Ezio Melotti added the comment:
> _ID_FIRST_CATEGORIES = {"Lu", "Ll", "Lt", "Lm", "Lo", "Nl",
> "Other_ID_Start"}
> _ID_CATEGORIES = _ID_FIRST_CATEGORIES | {"Mn", "Mc", "Nd", "Pc",
> "Other_ID_Continue"}
Note that "Other_ID_Start" and "Other_ID_Continue" are not categories -- they
are properties -- and that unicodedata.category() won't return them, so adding
them to these set won't have any effect.
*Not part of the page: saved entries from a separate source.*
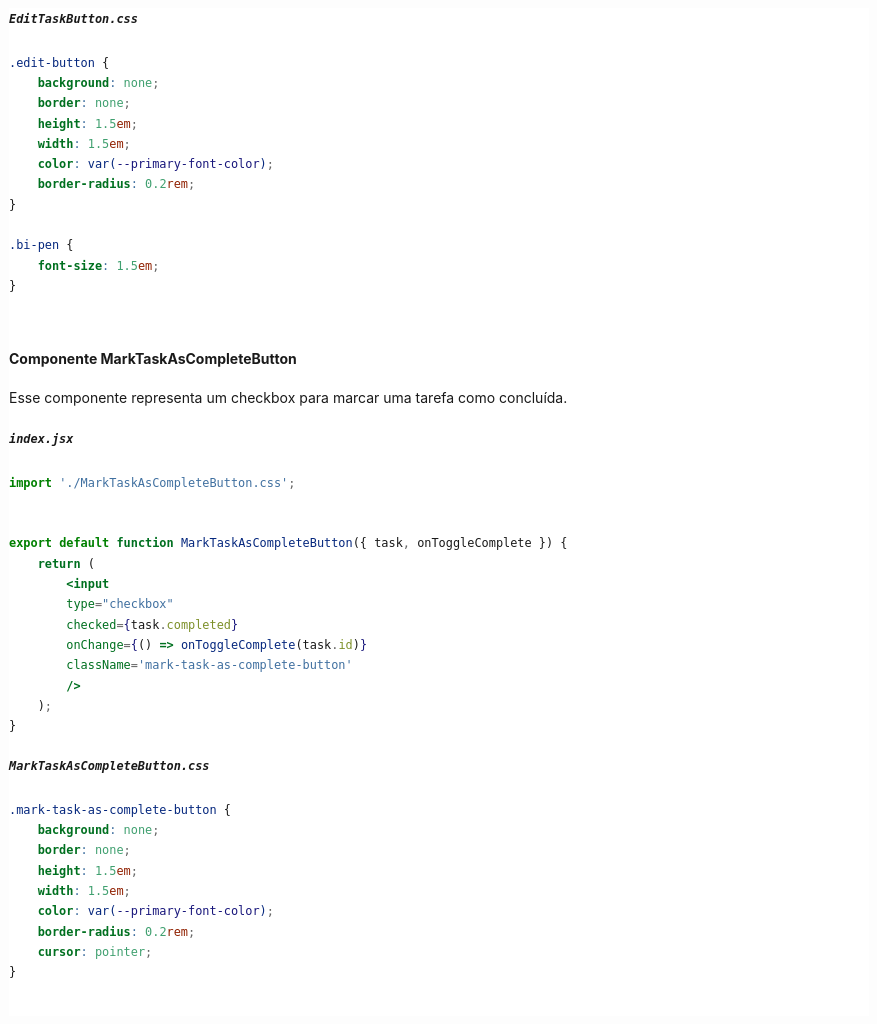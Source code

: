 ##### `EditTaskButton.css`
```css
.edit-button {
    background: none;
    border: none;
    height: 1.5em;
    width: 1.5em;
    color: var(--primary-font-color);
    border-radius: 0.2rem;
}

.bi-pen {
    font-size: 1.5em;
}
```

<br>

#### Componente MarkTaskAsCompleteButton
Esse componente representa um checkbox para marcar uma tarefa como concluída.

##### `index.jsx`
```jsx
import './MarkTaskAsCompleteButton.css';


export default function MarkTaskAsCompleteButton({ task, onToggleComplete }) {
    return (
        <input
        type="checkbox"
        checked={task.completed}
        onChange={() => onToggleComplete(task.id)}
        className='mark-task-as-complete-button'
        />
    );
}

```

##### `MarkTaskAsCompleteButton.css`
```css
.mark-task-as-complete-button {
    background: none;
    border: none;
    height: 1.5em;
    width: 1.5em;
    color: var(--primary-font-color);
    border-radius: 0.2rem;
    cursor: pointer;
}
```

<br>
I don't think there's a way to check
if chars have that property, but as I said in my previous message it's probably
safe to ignore them (nothing will explode even in the unlikely case that those
chars are used, right?).
> def is_id_char(char):
> return char in _ASCII_ID_CHARS or (
> ord(char) >= 128 and
What's the reason for checking if the ord is >= 128?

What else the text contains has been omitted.